"— Siz kendiniz, sayın analar, babalar!
Çocuklardan sevgi, saygı, itaat beklemeyin. Bunu korkutmakla, azarlamakla, cezalandırmakla elde edebileceğinizi sanmayın. Kendiniz çocukların yanında öyle davranın ki, onlar sizin onurunuzu değerlendirip sevsin, saysın.

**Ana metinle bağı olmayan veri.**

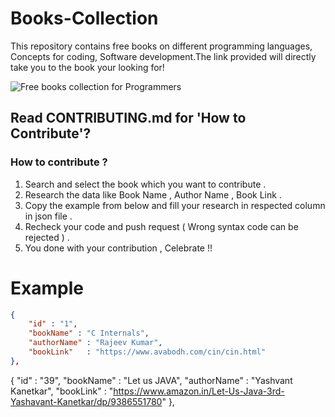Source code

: # Books-Collection

This repository contains free books on different programming languages, Concepts for coding, Software development.The link provided will directly take you to the book your looking for!

![Free books collection for Programmers](https://user-images.githubusercontent.com/110158865/192154523-abb62827-893d-4577-a6a5-7508b25f8082.png)

## Read CONTRIBUTING.md for 'How to Contribute'?

### How to contribute ?

1. Search and select the book which you want to contribute .
2. Research the data like Book Name , Author Name , Book Link .
3. Copy the example from below and fill your research in respected column in json file .
4. Recheck your code and push request ( Wrong syntax code can be rejected ) .
5. You done with your contribution , Celebrate !!

# Example

```json
{
    "id" : "1",
    "bookName" : "C Internals",
    "authorName" : "Rajeev Kumar",
    "bookLink"   : "https://www.avabodh.com/cin/cin.html"
},
```

{
    "id" : "39",
    "bookName" : "Let us JAVA",
    "authorName" : "Yashvant Kanetkar",
    "bookLink"   : "https://www.amazon.in/Let-Us-Java-3rd-Yashavant-Kanetkar/dp/9386551780"
},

Kutsal kitapta şöyle bir hikâye vardır: Musa, Yahudilerin önderi olmadan önce, Horiv dağı eteklerinde koyun güdermiş; orada bir çalı alev verdiği halde yanıp kül olmuyormuş. Kutsal kitaptaki efsaneye göre, Musa, bunu görüp ilgilenmiş, tutuşanın ne olduğunu anlamak istemiş, yanan çalıya yaklaşmağa başlamış. Bunun üzerine aniden bir ses duymuş:
— Ayakkaplarını çıkar, çünkü bastığın yer kutsal topraktır.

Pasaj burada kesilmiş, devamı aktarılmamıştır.